Alta's second theory for breach of contract is that LGE misused its "Confidential Information for purposes not authorized by the 2011 NDA." Compl. ¶ 116. LGE argues, like it did as to Alta's trade secret claims, that to the extent that Alta's claim for breach of contract is based on LGE's alleged unauthorized use, "LGE's ‘duty to hold in confidence’ obligation under the 2011 NDA" expired on June 13, 2015. Mot. at 13. LGE again asserts "there was no ‘Confidential Information’ under the 2011 NDA following that date." Id. at 14. Therefore, according to LGE, because "Alta's Complaint only alleges specific acts of unauthorized use occurring after June 13, 2015, Alta's Complaint fails to state a claim." Id.

The Court disagrees.

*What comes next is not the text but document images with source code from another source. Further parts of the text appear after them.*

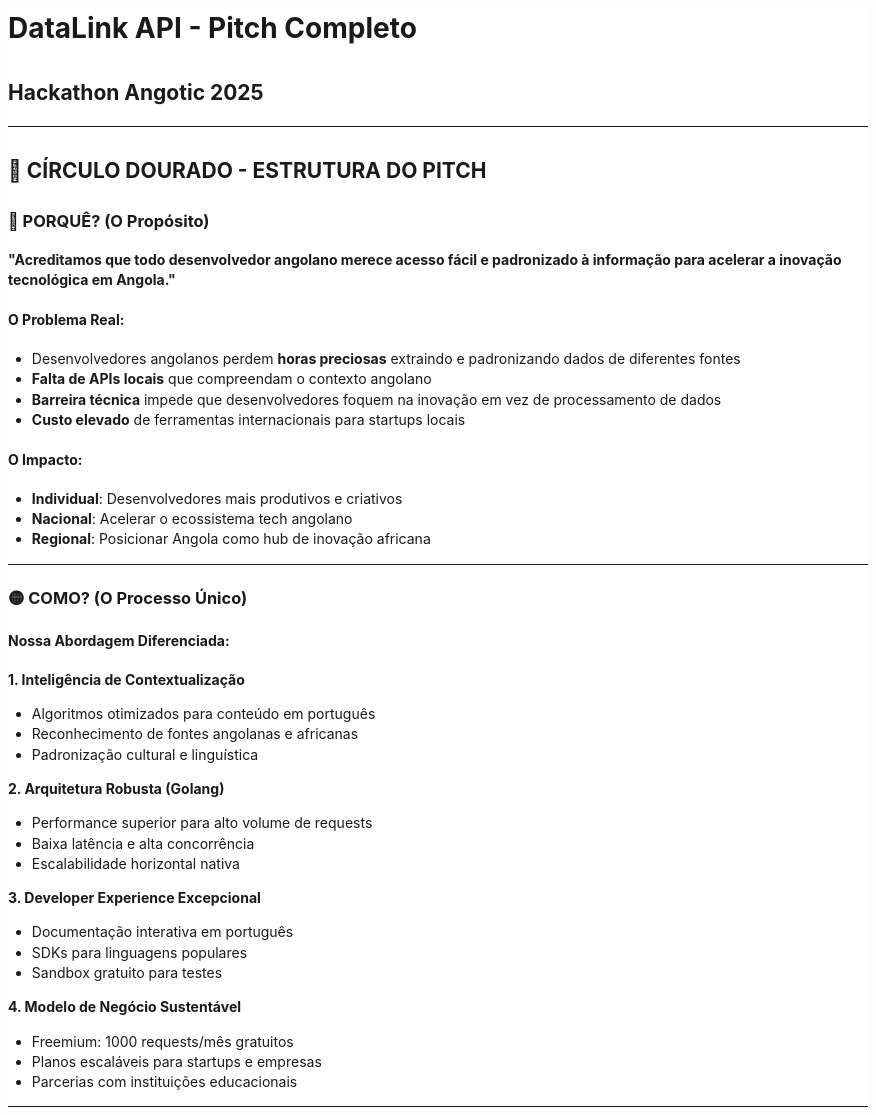 # DataLink API - Pitch Completo
## Hackathon Angotic 2025

---

## 🎯 CÍRCULO DOURADO - ESTRUTURA DO PITCH

### 🔴 PORQUÊ? (O Propósito)

**"Acreditamos que todo desenvolvedor angolano merece acesso fácil e padronizado à informação para acelerar a inovação tecnológica em Angola."**

#### O Problema Real:
- Desenvolvedores angolanos perdem **horas preciosas** extraindo e padronizando dados de diferentes fontes
- **Falta de APIs locais** que compreendam o contexto angolano
- **Barreira técnica** impede que desenvolvedores foquem na inovação em vez de processamento de dados
- **Custo elevado** de ferramentas internacionais para startups locais

#### O Impacto:
- **Individual**: Desenvolvedores mais produtivos e criativos
- **Nacional**: Acelerar o ecossistema tech angolano
- **Regional**: Posicionar Angola como hub de inovação africana

---

### 🟡 COMO? (O Processo Único)

#### Nossa Abordagem Diferenciada:

**1. Inteligência de Contextualização**
- Algoritmos otimizados para conteúdo em português
- Reconhecimento de fontes angolanas e africanas
- Padronização cultural e linguística

**2. Arquitetura Robusta (Golang)**
- Performance superior para alto volume de requests
- Baixa latência e alta concorrência
- Escalabilidade horizontal nativa

**3. Developer Experience Excepcional**
- Documentação interativa em português
- SDKs para linguagens populares
- Sandbox gratuito para testes

**4. Modelo de Negócio Sustentável**
- Freemium: 1000 requests/mês gratuitos
- Planos escaláveis para startups e empresas
- Parcerias com instituições educacionais

---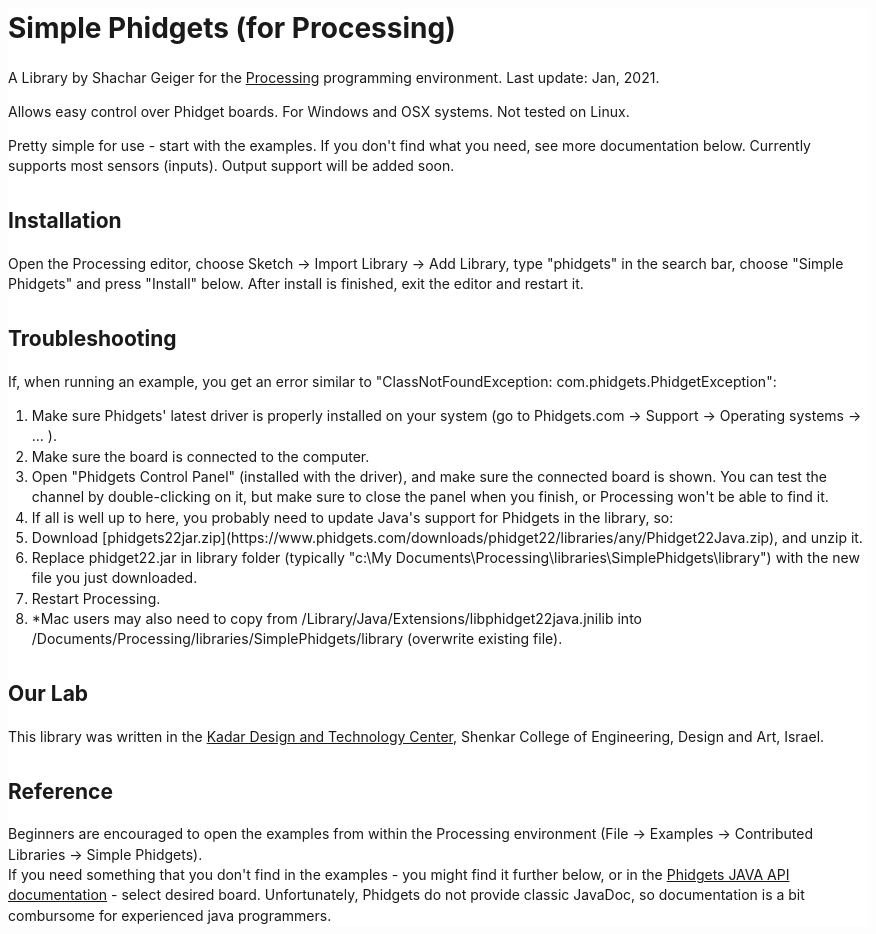 # Simple Phidgets (for Processing)
A Library by Shachar Geiger for the [Processing](http://www.processing.org) programming environment.
Last update: Jan, 2021. 

Allows easy control over Phidget boards. 
For Windows and OSX systems. Not tested on Linux.

Pretty simple for use - start with the examples. If you don't find what you need, see more documentation below.
Currently supports most sensors (inputs). Output support will be added soon.

## Installation
Open the Processing editor, choose Sketch -> Import Library -> Add Library, type "phidgets" in the search bar, choose "Simple Phidgets" and press "Install" below. After install is finished, exit the editor and restart it.

## Troubleshooting
If, when running an example, you get an error similar to "ClassNotFoundException: com.phidgets.PhidgetException": 
<ol>
<li> Make sure Phidgets' latest driver is properly installed on your system (go to Phidgets.com -> Support -> Operating systems -> ... ). 
<li>Make sure the board is connected to the computer. 
<li>Open "Phidgets Control Panel" (installed with the driver), and make sure the connected board is shown. You can test the channel by double-clicking on it, but make sure to close the panel when you finish, or Processing won't be able to find it.
<li>If all is well up to here, you probably need to update Java's support for Phidgets in the library, so:
<li>Download [phidgets22jar.zip](https://www.phidgets.com/downloads/phidget22/libraries/any/Phidget22Java.zip), and unzip it.
<li>Replace phidget22.jar in library folder (typically "c:\My Documents\Processing\libraries\SimplePhidgets\library") with the new file you just downloaded.
<li>Restart Processing.
<li>*Mac users may also need to copy from /Library/Java/Extensions/libphidget22java.jnilib into /Documents/Processing/libraries/SimplePhidgets/library (overwrite existing file).
</ol>

## Our Lab
This library was written in the [Kadar Design and Technology Center](https://interaction.shenkar.ac.il), Shenkar College of Engineering, Design and Art, Israel. 

## Reference
Beginners are encouraged to open the examples from within the Processing environment (File -> Examples -> Contributed Libraries -> Simple Phidgets).<br>
If you need something that you don't find in the examples - you might find it further below, or in the [Phidgets JAVA API documentation](https://www.phidgets.com/?view=api&lang=Java) - select desired board.
Unfortunately, Phidgets do not provide classic JavaDoc, so documentation is a bit combursome for experienced java programmers.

As already discussed in subsection III.A.1., the Court finds that the Term Provision is ambiguous as to the question of when the 2011 NDA, and therefore LGE's obligation, ended. See, e.g. , Monaco , 554 F.Supp.2d at 1040 ("Where the language ‘leaves doubt as to the parties' intent,’ the motion to dismiss must be denied." (citation omitted) ); Bedrosian , 208 F.3d at 220 ("Resolution of contractual claims on a motion to dismiss is proper if the terms of the contract are unambiguous."). Thus, the Court must reject LGE's argument regarding the expiration of LGE's "duty to hold in confidence" under the 2011 NDA at this stage. The Court DENIES LGE's Motion to Dismiss Alta's breach of contract claim based on misuse.

C. UCL Violation Claim

Plaintiff's fourth claim is brought under the UCL. Compl. ¶¶ 119–24. The UCL creates a cause of action for business practices that are (1) unlawful, (2) unfair, or (3) fraudulent. Bus. & Prof. Code. § 17200. Each "prong of the UCL [provides] a separate and distinct theory of liability." Lozano v. AT & T Wireless Servs., Inc. , 504 F.3d 718, 731 (9th Cir. 2007). Alta's UCL claim invokes all three prongs of the UCL. See Compl. ¶ 119. Specifically, Alta's Complaint as to its UCL claim incorporates by reference all preceding allegations of the Complaint and provides that:

120. Defendant LG[E] engaged in unlawful, unfair, and/or fraudulent business acts and practices. Such acts and practices include, but are not limited to, misappropriating Alta Devices' proprietary, trade secret and Confidential Information.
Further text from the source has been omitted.